= Tax compliance software =

Software used for tax compliance

Tax compliance software is software that assists tax compliance, and may cover income tax, corporate tax, VAT, service tax, customs, sales tax, use tax, or other taxes its users may be required to pay. The software automatically calculates a user's tax liabilities to the government, keeps track of all transactions (in case of indirect taxes), keeps track of eligible tax credits, etc. The software can also generate forms or filings needed for tax compliance. The software will have pre-defined tax rates and slabs and can allocate income or revenue in the right slab itself. The aim of the software is to provide the user with easy way to calculate tax payment and minimize any human error.
Tax compliance software has been present in developed countries for long in the form of tax calculators mainly for direct taxes, such as income tax and corporate tax. Gradually some more complex and customized tax compliance software has been designed and developed by organizations around the globe.

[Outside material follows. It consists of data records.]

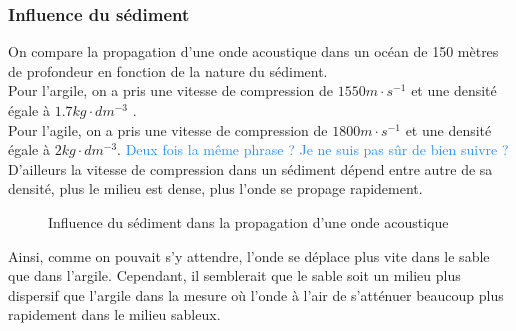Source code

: \documentclass{rapportECC}
\newcommand{\FAadd}[1]{\textcolor{DodgerBlue}{{#1}}}                     %
\begin{document}
\subsubsection{Influence du sédiment}
On  compare la propagation d'une onde acoustique dans un océan de 150 mètres de profondeur en fonction de la nature du sédiment. \\
Pour l'argile, on a pris une vitesse de compression de $1550 m \cdot s^{-1}$ et une densité égale à $1.7 kg \cdot dm^{-3}$ .
\\
Pour l'agile, on a pris une vitesse de compression de $1800 m \cdot s^{-1}$ et une densité égale à $2 kg \cdot dm^{-3}$. \FAadd{Deux fois la même phrase ? Je ne suis pas sûr de bien suivre ?}\\
D'ailleurs la vitesse de compression dans un sédiment dépend entre autre de sa densité, plus le milieu est dense, plus l'onde se propage rapidement.
\begin{figure}[H]
    \centering
    \label{fig:image1}\hfill
    \caption{Influence du sédiment dans la propagation d'une onde acoustique}
    \label{fig:images_cote_a_cote}
\end{figure}
Ainsi, comme on pouvait s'y attendre, l'onde se déplace plus vite dans le sable que dans l'argile. Cependant, il semblerait que le sable soit un milieu plus dispersif que l'argile dans la mesure où l'onde à l'air de s'atténuer beaucoup plus rapidement dans le milieu sableux.
\end{document}
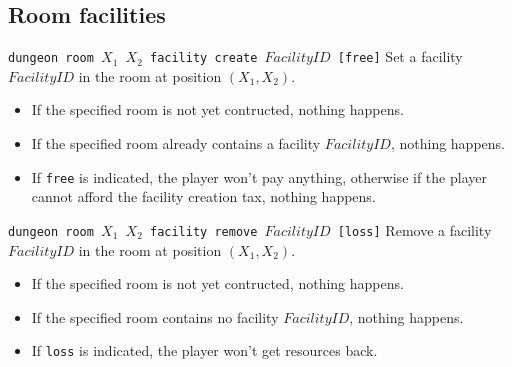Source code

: \documentclass[10pt,a4paper]{scrartcl}
\newenvironment{apiCode}[1]
{ \begin{lrbox}{\mybox} \begin{minipage}{0.9\textwidth} {\color{Mahogany} \small\texttt{#1}} \vspace{8pt} \newline }
{ \end{minipage} \end{lrbox}\fbox{\usebox{\mybox}} \newline\vspace{4pt}\newline }
\begin{document}
\subsection{Room facilities}
\begin{apiCode}{dungeon room $X_1$ $X_2$ facility create $FacilityID$ [free]}
Set a facility $FacilityID$ in the room at position $(X_1, X_2)$.
\begin{itemize}
\itemsep 0em
\item If the specified room is not yet contructed, nothing happens.
\item If the specified room already contains a facility $FacilityID$, nothing happens.
\item If \verb#free# is indicated, the player won't pay anything,\newline
	  otherwise if the player cannot afford the facility creation tax, nothing happens.
\end{itemize}
\end{apiCode}
\begin{apiCode}{dungeon room $X_1$ $X_2$ facility remove $FacilityID$ [loss]}
Remove a facility $FacilityID$ in the room at position $(X_1, X_2)$.
\begin{itemize}
\itemsep 0em
\item If the specified room is not yet contructed, nothing happens.
\item If the specified room contains no facility $FacilityID$, nothing happens.
\item If \verb#loss# is indicated, the player won't get resources back.
\end{itemize}
\end{apiCode}
\end{document}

Tax compliance software can be divided into two main categories: direct and indirect tax compliance software.

==Direct tax compliance software==
A direct tax is one paid directly to the government by the persons (juristic or natural) on whom it is imposed (often accompanied by a tax return filed by the taxpayer). Examples include income tax, corporate tax, and transfer tax such as estate tax and gift tax.
Basic software for income tax in the form of a tax calculator, and are now widely used. For example, the Government of India provides an income tax calculator on their website.
Corporate tax compliance software has also been in existence for years, more often than not within the company's Finance & Accounting software or financial module of ERPs. These suites have the facilities to maintain the company's General Ledger, Cash Management, Accounts Payable, Accounts Receivable, Fixed Assets along with some basic taxes.

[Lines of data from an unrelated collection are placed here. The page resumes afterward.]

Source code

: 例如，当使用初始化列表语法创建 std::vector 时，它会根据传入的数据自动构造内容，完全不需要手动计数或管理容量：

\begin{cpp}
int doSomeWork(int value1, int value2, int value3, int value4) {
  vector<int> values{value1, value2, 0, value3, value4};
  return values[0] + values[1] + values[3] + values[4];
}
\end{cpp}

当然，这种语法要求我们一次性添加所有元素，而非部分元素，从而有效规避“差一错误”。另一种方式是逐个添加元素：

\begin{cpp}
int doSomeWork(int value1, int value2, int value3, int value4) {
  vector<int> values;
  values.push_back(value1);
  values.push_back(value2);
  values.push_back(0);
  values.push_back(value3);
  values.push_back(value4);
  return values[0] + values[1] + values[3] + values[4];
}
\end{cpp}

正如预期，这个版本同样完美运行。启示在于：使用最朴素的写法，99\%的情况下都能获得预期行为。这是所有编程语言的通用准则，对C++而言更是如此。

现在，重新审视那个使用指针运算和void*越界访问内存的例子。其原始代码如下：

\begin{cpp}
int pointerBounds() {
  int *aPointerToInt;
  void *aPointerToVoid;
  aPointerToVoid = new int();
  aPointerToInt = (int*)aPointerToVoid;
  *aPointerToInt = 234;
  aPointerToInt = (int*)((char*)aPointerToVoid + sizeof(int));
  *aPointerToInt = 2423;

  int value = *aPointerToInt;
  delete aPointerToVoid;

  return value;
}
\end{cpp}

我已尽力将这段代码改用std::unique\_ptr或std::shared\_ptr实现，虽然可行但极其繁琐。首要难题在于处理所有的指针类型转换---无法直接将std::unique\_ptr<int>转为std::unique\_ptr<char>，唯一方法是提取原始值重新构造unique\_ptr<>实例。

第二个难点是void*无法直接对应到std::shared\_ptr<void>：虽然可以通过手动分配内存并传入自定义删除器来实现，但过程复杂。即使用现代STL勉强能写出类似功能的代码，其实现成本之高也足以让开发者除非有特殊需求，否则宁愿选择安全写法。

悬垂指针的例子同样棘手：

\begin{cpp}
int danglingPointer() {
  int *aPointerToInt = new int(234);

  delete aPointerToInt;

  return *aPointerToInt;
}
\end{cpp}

==Indirect tax compliance software==
An indirect tax (such as sales tax, value added tax (VAT), or goods and services tax (GST)) is a tax collected by an intermediary (such as a retail store) from the person who bears the ultimate economic burden of the tax (such as the customer). The intermediary later files a tax return and forwards the tax proceeds to government with the return.
Indirect Tax compliance has always been much more complex as compared to the direct taxes. Many indirect tax compliance programs have separate modules for VAT, Service Tax, Customs etc.

===VAT compliance software===
Value Added Tax (VAT) legislation has a common structure across countries (and states in case of India). Software must be customized to each country, however, because of differences in the some areas, such as handling of credit of capital goods, sale of scrap and second-hand goods, formats of mandatory submissions and audit exercises.

===Service tax compliance software===
Service tax compliance software often include maintenance of credit registers, handling reverse charges, rebate claims on export of services along with payment of tax and filing of returns.